Restaking, a new concept taking hold in the crypto landscape, is a way for blockchain developers to set up new projects without having to shoulder the high costs of rallying their own groups of operators or “validators” – and staked tokens – to assure that the new systems are secure. According to EigenLayer founder Sreeram Kannan, “the conversation” about EigenLayer and restaking “became more thoughtful, with an emphasis on managing risk and aligning with the long-term interests of Ethereum.”
EigenLayer, founded in 2021, is credited as a pioneer of restaking. The protocol deployed its “Stage 1” launch on the main Ethereum network in June, after a two-month testing phase. Through EigenLayer’s restaking techniques, the pooled security of ETH stakers extends Ethereum’s decentralized trust to other systems. Bart Stephens, managing partner of lead investor Blockchain Capital, wrote in a blog post in March that “the types of cryptoeconomic protocols that are suitable to be built on EigenLayer are extremely broad and span everything from middleware to brand new blockchains.”
EigenLayer has announced plans to provide data availability services for layer 2 scaling solutions, Celo and Mantle, in addition to teaming up with other entities in the crypto ecosystem like Espresso Systems and Nethermind. Last week, EigenLabs announced that the caps would be raised again on Aug. 22 – with additional deposits of the liquid staking tokens remaining open until any one of them hits 100,000 tokens restaked.

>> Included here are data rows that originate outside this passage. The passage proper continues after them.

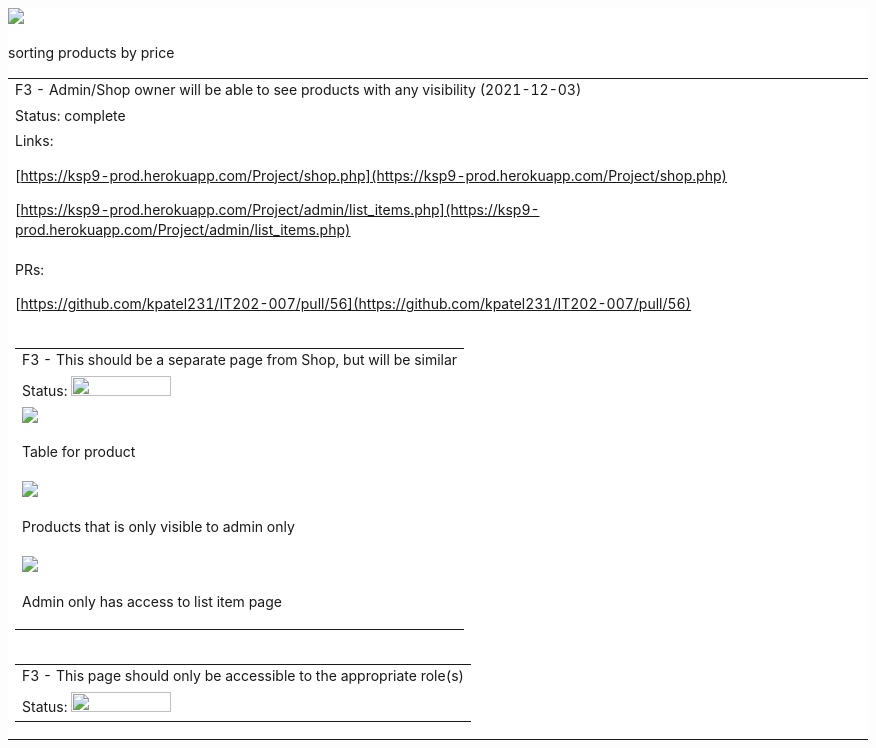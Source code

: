 <tr><td>
<img width="768px" src="https://user-images.githubusercontent.com/90267439/144783845-12653b17-cabe-4030-92ba-e803f1df7f7e.png">
<p>sorting products by price</p>
</td></tr>

</td>
</tr>
</table>
</td>
</tr>
<table>
<tr><td>F3 - Admin/Shop owner will be able to see products with any visibility (2021-12-03)</td></tr>
<tr><td>Status: complete</td></tr>
<tr><td>Links:<p>

 [https://ksp9-prod.herokuapp.com/Project/shop.php](https://ksp9-prod.herokuapp.com/Project/shop.php)</p><p>

 [https://ksp9-prod.herokuapp.com/Project/admin/list_items.php](https://ksp9-prod.herokuapp.com/Project/admin/list_items.php)</p></td></tr>
<tr><td>PRs:<p>

 [https://github.com/kpatel231/IT202-007/pull/56](https://github.com/kpatel231/IT202-007/pull/56)</p></td></tr>
<tr><td>
<table>
<tr><td>F3 - This should be a separate page from Shop, but will be similar</td></tr>
<tr><td>Status: 
<img width="100" height="20" src="https://via.placeholder.com/400x120/009955/fff?text=completed"></td></tr>

<tr><td>
<img width="768px" src="https://user-images.githubusercontent.com/90267439/144784383-1ebf0147-2fd7-4a28-9bd4-07ce4e42a67b.png">
<p>Table for product </p>
</td></tr>

<tr><td>
<img width="768px" src="https://user-images.githubusercontent.com/90267439/144784361-bc15edd1-5bf2-41d0-8d3a-54e918a944e4.png">
<p>Products that is only visible to admin only</p>
</td></tr>

<tr><td>
<img width="768px" src="https://user-images.githubusercontent.com/90267439/144785570-5cfb979f-59ac-4c17-8c03-c5b6268569b8.png">
<p>Admin only has access to list item page</p>
</td></tr>

</td>
</tr>
</table>
</td>
</tr>
<tr><td>
<table>
<tr><td>F3 - This page should only be accessible to the appropriate role(s)</td></tr>
<tr><td>Status: 
<img width="100" height="20" src="https://via.placeholder.com/400x120/009955/fff?text=completed"></td></tr>
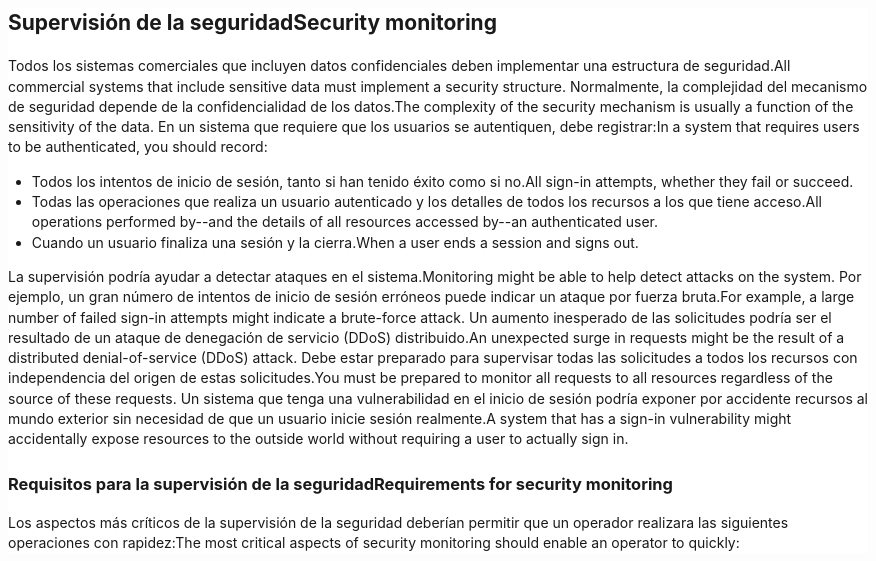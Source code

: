 ## <a name="security-monitoring"></a><span data-ttu-id="5c0cc-265">Supervisión de la seguridad</span><span class="sxs-lookup"><span data-stu-id="5c0cc-265">Security monitoring</span></span>
<span data-ttu-id="5c0cc-266">Todos los sistemas comerciales que incluyen datos confidenciales deben implementar una estructura de seguridad.</span><span class="sxs-lookup"><span data-stu-id="5c0cc-266">All commercial systems that include sensitive data must implement a security structure.</span></span> <span data-ttu-id="5c0cc-267">Normalmente, la complejidad del mecanismo de seguridad depende de la confidencialidad de los datos.</span><span class="sxs-lookup"><span data-stu-id="5c0cc-267">The complexity of the security mechanism is usually a function of the sensitivity of the data.</span></span> <span data-ttu-id="5c0cc-268">En un sistema que requiere que los usuarios se autentiquen, debe registrar:</span><span class="sxs-lookup"><span data-stu-id="5c0cc-268">In a system that requires users to be authenticated, you should record:</span></span>

* <span data-ttu-id="5c0cc-269">Todos los intentos de inicio de sesión, tanto si han tenido éxito como si no.</span><span class="sxs-lookup"><span data-stu-id="5c0cc-269">All sign-in attempts, whether they fail or succeed.</span></span>
* <span data-ttu-id="5c0cc-270">Todas las operaciones que realiza un usuario autenticado y los detalles de todos los recursos a los que tiene acceso.</span><span class="sxs-lookup"><span data-stu-id="5c0cc-270">All operations performed by--and the details of all resources accessed by--an authenticated user.</span></span>
* <span data-ttu-id="5c0cc-271">Cuando un usuario finaliza una sesión y la cierra.</span><span class="sxs-lookup"><span data-stu-id="5c0cc-271">When a user ends a session and signs out.</span></span>

<span data-ttu-id="5c0cc-272">La supervisión podría ayudar a detectar ataques en el sistema.</span><span class="sxs-lookup"><span data-stu-id="5c0cc-272">Monitoring might be able to help detect attacks on the system.</span></span> <span data-ttu-id="5c0cc-273">Por ejemplo, un gran número de intentos de inicio de sesión erróneos puede indicar un ataque por fuerza bruta.</span><span class="sxs-lookup"><span data-stu-id="5c0cc-273">For example, a large number of failed sign-in attempts might indicate a brute-force attack.</span></span> <span data-ttu-id="5c0cc-274">Un aumento inesperado de las solicitudes podría ser el resultado de un ataque de denegación de servicio (DDoS) distribuido.</span><span class="sxs-lookup"><span data-stu-id="5c0cc-274">An unexpected surge in requests might be the result of a distributed denial-of-service (DDoS) attack.</span></span> <span data-ttu-id="5c0cc-275">Debe estar preparado para supervisar todas las solicitudes a todos los recursos con independencia del origen de estas solicitudes.</span><span class="sxs-lookup"><span data-stu-id="5c0cc-275">You must be prepared to monitor all requests to all resources regardless of the source of these requests.</span></span> <span data-ttu-id="5c0cc-276">Un sistema que tenga una vulnerabilidad en el inicio de sesión podría exponer por accidente recursos al mundo exterior sin necesidad de que un usuario inicie sesión realmente.</span><span class="sxs-lookup"><span data-stu-id="5c0cc-276">A system that has a sign-in vulnerability might accidentally expose resources to the outside world without requiring a user to actually sign in.</span></span>

### <a name="requirements-for-security-monitoring"></a><span data-ttu-id="5c0cc-277">Requisitos para la supervisión de la seguridad</span><span class="sxs-lookup"><span data-stu-id="5c0cc-277">Requirements for security monitoring</span></span>
<span data-ttu-id="5c0cc-278">Los aspectos más críticos de la supervisión de la seguridad deberían permitir que un operador realizara las siguientes operaciones con rapidez:</span><span class="sxs-lookup"><span data-stu-id="5c0cc-278">The most critical aspects of security monitoring should enable an operator to quickly:</span></span>

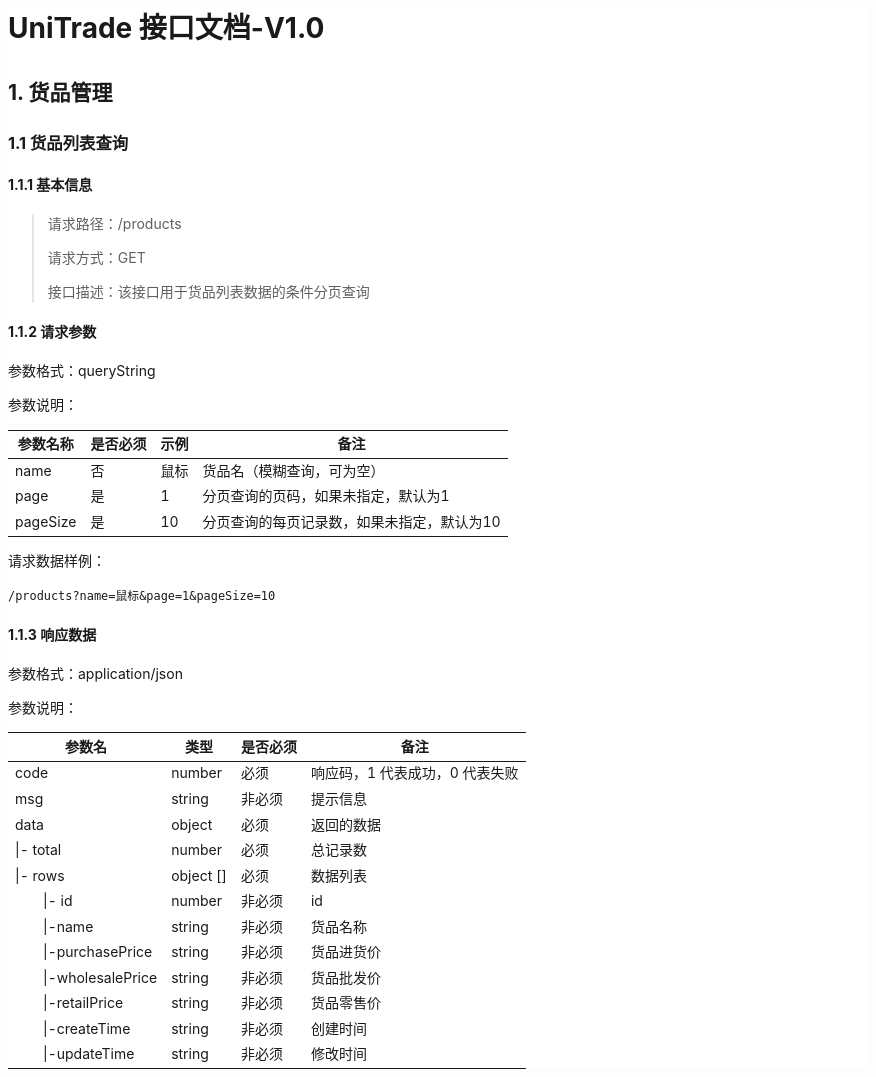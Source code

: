 # UniTrade 接口文档-V1.0

## 1. 货品管理

### 1.1 货品列表查询

#### 1.1.1 基本信息

> 请求路径：/products
>
> 请求方式：GET
>
> 接口描述：该接口用于货品列表数据的条件分页查询



#### 1.1.2 请求参数

参数格式：queryString

参数说明：

| 参数名称 | 是否必须 | 示例       | 备注                                       |
| -------- | -------- | ---------- | ------------------------------------------ |
| name     | 否       | 鼠标        | 货品名（模糊查询，可为空）                                       |
| page     | 是       | 1          | 分页查询的页码，如果未指定，默认为1        |
| pageSize | 是       | 10         | 分页查询的每页记录数，如果未指定，默认为10 |

请求数据样例：

```shell
/products?name=鼠标&page=1&pageSize=10
```



#### 1.1.3 响应数据

参数格式：application/json

参数说明：

| 参数名         | 类型      | 是否必须 | 备注                           |
| -------------- | --------- | -------- | ------------------------------ |
| code           | number    | 必须     | 响应码，1 代表成功，0 代表失败 |
| msg            | string    | 非必须   | 提示信息                      |
| data           | object    | 必须   | 返回的数据                     |
| \|- total      | number    | 必须     |        总记录数              |
| \|- rows       | object [] | 必须     |        数据列表               |
| &emsp;&emsp;\|- id         | number    | 非必须   | id                             |
| &emsp;&emsp;\|-name       | string    | 非必须   | 货品名称                       |
| &emsp;&emsp;\|-purchasePrice| string  | 非必须   | 货品进货价                     |
| &emsp;&emsp;\|-wholesalePrice| string | 非必须   | 货品批发价                     |
| &emsp;&emsp;\|-retailPrice| string    | 非必须   | 货品零售价                     |
| &emsp;&emsp;\|-createTime | string    | 非必须   | 创建时间                       |
| &emsp;&emsp;\|-updateTime | string    | 非必须   | 修改时间                       |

Ethereum co-founder Vitalik Buterin flagged the potential for “high systemic risks to the ecosystem” with restaking, and urged for “preserving the chain’s minimalism, support uses of restaking that do not look like slippery slopes to extending the role of Ethereum consensus.”
Through restaking, protocols can buy pooled security from validators, and validators can sell pooled security to protocols. This process is akin to the practice of “merged mining” on the Bitcoin blockchain, where hashpower – or computational power – is reapplied to another blockchain to provide security.
EigenLayer’s restaking techniques make it easier for anybody to be able to spin up and build their projects, where historically it was extremely difficult to bootstrap your own trust network. Restakers could be subject to “slashing” – penalties assessed against staked deposits – and the dynamic could eventually lead to conflicts of interest that might split the consensus on Ethereum.